Of course as we all well know the big draw of virtualization is the dynamic aspect, the flexible aspect of it. Of course what that means is there’s a lot of change happening, there's a lot of new end points that are being added to the network on a much more frequent basis than used to be the case. This means new flows of traffic, new sources and new destinations. The rate of change with this has gone up dramatically over what used to be the case in non-virtualized data centers.
The last piece here that I’m going to point out there really is no such thing as a pure virtual environment. Now I’m good to say that and then I’m going to acknowledge that there is an almost pure virtual environment, and that is for organizations that are putting some of their workloads up in the cloud. That is absolutely leveraging the concepts of virtualization. But you as an enterprise, if you're an enterprise doing that, won't necessarily be able to see or touch anything but the virtual components.
However, you have to realize of course there is in all of these cases some physical infrastructure that is allowing these virtual environments to exist. You can hear this as a recurring theme as we go throughout here today, that you cannot forget that there's a physical infrastructure there and you can’t ignore the fact that is got to be up and working and functioning for all of the virtual infrastructure to function as expected.

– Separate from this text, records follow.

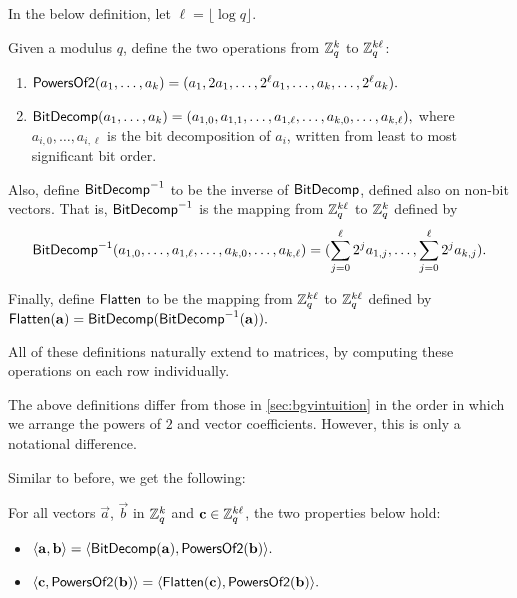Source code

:     In the below definition, let $\ell = \lfloor \log q \rfloor$.

    \begin{definition}
        Given a modulus $q$, define the two operations from $\Z_q^k$ to $\Z_q^{k \ell}$:
        \begin{enumerate}
            \item ${\sf PowersOf2}(a_1, \dots, a_k) = (a_1, 2 a_1, \dots, 2^{\ell} a_1, \dots, a_k, \dots, 2^{\ell} a_k).$
            \item ${\sf BitDecomp}(a_1, \dots, a_k) = (a_{1, 0}, a_{1, 1}, \dots, a_{1, \ell}, \dots, a_{k, 0}, \dots, a_{k, \ell}),$ where $a_{i, 0}, \dots, a_{i, \ell}$ is the bit decomposition of $a_i$, written from least to most significant bit order.
        \end{enumerate}

        Also, define ${\sf BitDecomp}\inv$ to be the inverse of ${\sf BitDecomp}$, defined also on non-bit vectors. That is, ${\sf BitDecomp}\inv$ is the mapping from $\Z_q^{k \ell}$ to $\Z_q^k$ defined by
        \[{\sf BitDecomp}\inv(a_{1, 0}, \dots, a_{1, \ell}, \dots, a_{k, 0}, \dots, a_{k, \ell}) = (\sum_{j = 0}^\ell 2^j a_{1, j}, \dots, \sum_{j = 0}^\ell 2^j a_{k, j}).\]


        Finally, define ${\sf Flatten}$ to be the mapping from $\Z_q^{k \ell}$ to $\Z_q^{k \ell}$ defined by ${\sf Flatten}(\vec{a}) = {\sf BitDecomp}({\sf BitDecomp}\inv(\vec{a})).$

        All of these definitions naturally extend to matrices, by computing these operations on each row individually.
    \end{definition}

    The above definitions differ from those in \ref{sec:bgvintuition} in the order in which we arrange the powers of $2$ and vector coefficients. However, this is only a notational difference.

    Similar to before, we get the following:

    \begin{lemma} \label{lem:flatten}
        For all vectors $\vec{a}$, $\vec{b}$ in $\Z_q^k$ and $\vec{c} \in \Z_q^{k \ell}$, the two properties below hold:
        \begin{itemize}
            \item $\langle \vec{a}, \vec{b} \rangle = \langle {\sf BitDecomp}(\vec{a}), {\sf PowersOf2}(\vec{b}) \rangle.$
            \item $\langle \vec{c}, {\sf PowersOf2}(\vec{b}) \rangle = \langle {\sf Flatten}(\vec{c}), {\sf PowersOf2}(\vec{b}) \rangle.$
        \end{itemize}
    \end{lemma}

These tasks have impacts across the entire life cycle, in all of the different aspects of managing the network from planning where there's these higher rates of growth and more dynamic growth so you have to allow more additional headroom, you have to be anticipating the rates of change going up and therefore give more space on network links for accommodating this growth rate. It also becomes really important to really pay attention not just to conceptual plans but also the actual trends of what's going on, the actual use rates.
Folks that I talk to and almost without exception tell me that that VM deployments and the rate of growth of VMs is always greater than they expected, and one of the impact is you have to take that into account in capacity planning. The best way to do that is to use live and real data out of the network to continuously feedback into your planning efforts.
Changing config still becomes pretty important. There are some very specific and discreet changing configuration practices required to make sure that these extended virtual networks are going to work properly. The fact that they're changing all the time also makes this more of a key challenge because we all know as we all know network changes are often at the root of problems later on, they have performance issues later on. Faster rates of changes unfortunately in many cases mean more and faster rates of potential problems being created. You have to pay more attention to the changes there.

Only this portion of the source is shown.